- Born: 1920|June|26 Omu Aran, Irepodum Local Government Area, Kwara State
- Died: 2023|November|12 Ilorin, Kwara State
- Citizenship: Nigerian
- Organization(s): Cherubim and Seraphim Movement Church Worldwide,Ayo Ni o
- Known for: Pastoral Activism
- Title: Baba Aladura
- Term: 2006-2023

= Samuel Adefila Abidoye =

Nigerian Church Leader

Samuel Adefila Abidoye (26 June, 1920 – 12 November, 2023), also known as Baba Aladura, was a Nigerian spiritual father and chairman of Cherubim and Seraphim Movement Church Worldwide Ayo Ni O.

== Biography ==
Baba Aladura was born as a prince at Omu Aran, Irepodun Local Government Area of Kwara State to Odetundun Abegunde, who was Oba Olomu of Omu Aran, and Tinuade Tinuola, daughter of Niniola, a princess of Oponda in the preset day Isin Local Government of Kwara State.

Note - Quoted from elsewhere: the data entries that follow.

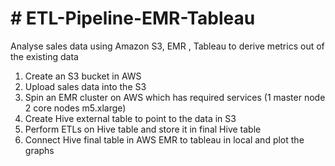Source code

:# # ETL-Pipeline-EMR-Tableau
Analyse sales data using  Amazon S3, EMR , Tableau to derive metrics out of the existing data

1. Create an S3 bucket in AWS
2. Upload sales data into the S3
3. Spin an EMR cluster on AWS which has required services (1 master node 2 core nodes
m5.xlarge)
4. Create Hive external table to point to the data in S3
5. Perform ETLs on Hive table and store it in final Hive table
6. Connect Hive final table in AWS EMR to tableau in local and plot the graphs
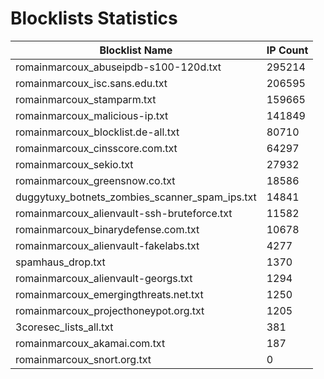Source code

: # Blocklists Statistics
| Blocklist Name | IP Count |
|----|----|
| romainmarcoux_abuseipdb-s100-120d.txt | 295214 |
| romainmarcoux_isc.sans.edu.txt | 206595 |
| romainmarcoux_stamparm.txt | 159665 |
| romainmarcoux_malicious-ip.txt | 141849 |
| romainmarcoux_blocklist.de-all.txt | 80710 |
| romainmarcoux_cinsscore.com.txt | 64297 |
| romainmarcoux_sekio.txt | 27932 |
| romainmarcoux_greensnow.co.txt | 18586 |
| duggytuxy_botnets_zombies_scanner_spam_ips.txt | 14841 |
| romainmarcoux_alienvault-ssh-bruteforce.txt | 11582 |
| romainmarcoux_binarydefense.com.txt | 10678 |
| romainmarcoux_alienvault-fakelabs.txt | 4277 |
| spamhaus_drop.txt | 1370 |
| romainmarcoux_alienvault-georgs.txt | 1294 |
| romainmarcoux_emergingthreats.net.txt | 1250 |
| romainmarcoux_projecthoneypot.org.txt | 1205 |
| 3coresec_lists_all.txt | 381 |
| romainmarcoux_akamai.com.txt | 187 |
| romainmarcoux_snort.org.txt | 0 |
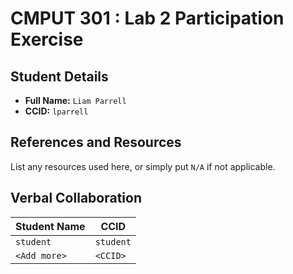 # CMPUT 301 : Lab 2 Participation Exercise

## Student Details

- **Full Name:** `Liam Parrell`
- **CCID:** `lparrell`

## References and Resources

List any resources used here, or simply put `N/A` if not applicable.

## Verbal Collaboration

| Student Name | CCID      |
| ------------ | --------- |
| `student`    | `student` |
| `<Add more>` | `<CCID>`  |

He worked at the Nigerian Railway Corporation between 1944-1958, the Nigerian Ministry of Agriculture in Kaduna State between 1958-1960, temporarily relocated to London, England and worked with the British Railways between 1961-1965 before the first Cherubim and Seraphim Church was founded by him and some other notable sojourners in England. Dr. Prophet Samuel Adefila Abidoye was unanimously appointed and officially installed the fifth Baba Aladura of the Cherubim and Seraphim Movement Church Worldwide Ayo Ni O during the Mount Horeb Ascension celebration in Kaduna, 2006. He was survived by wife and children.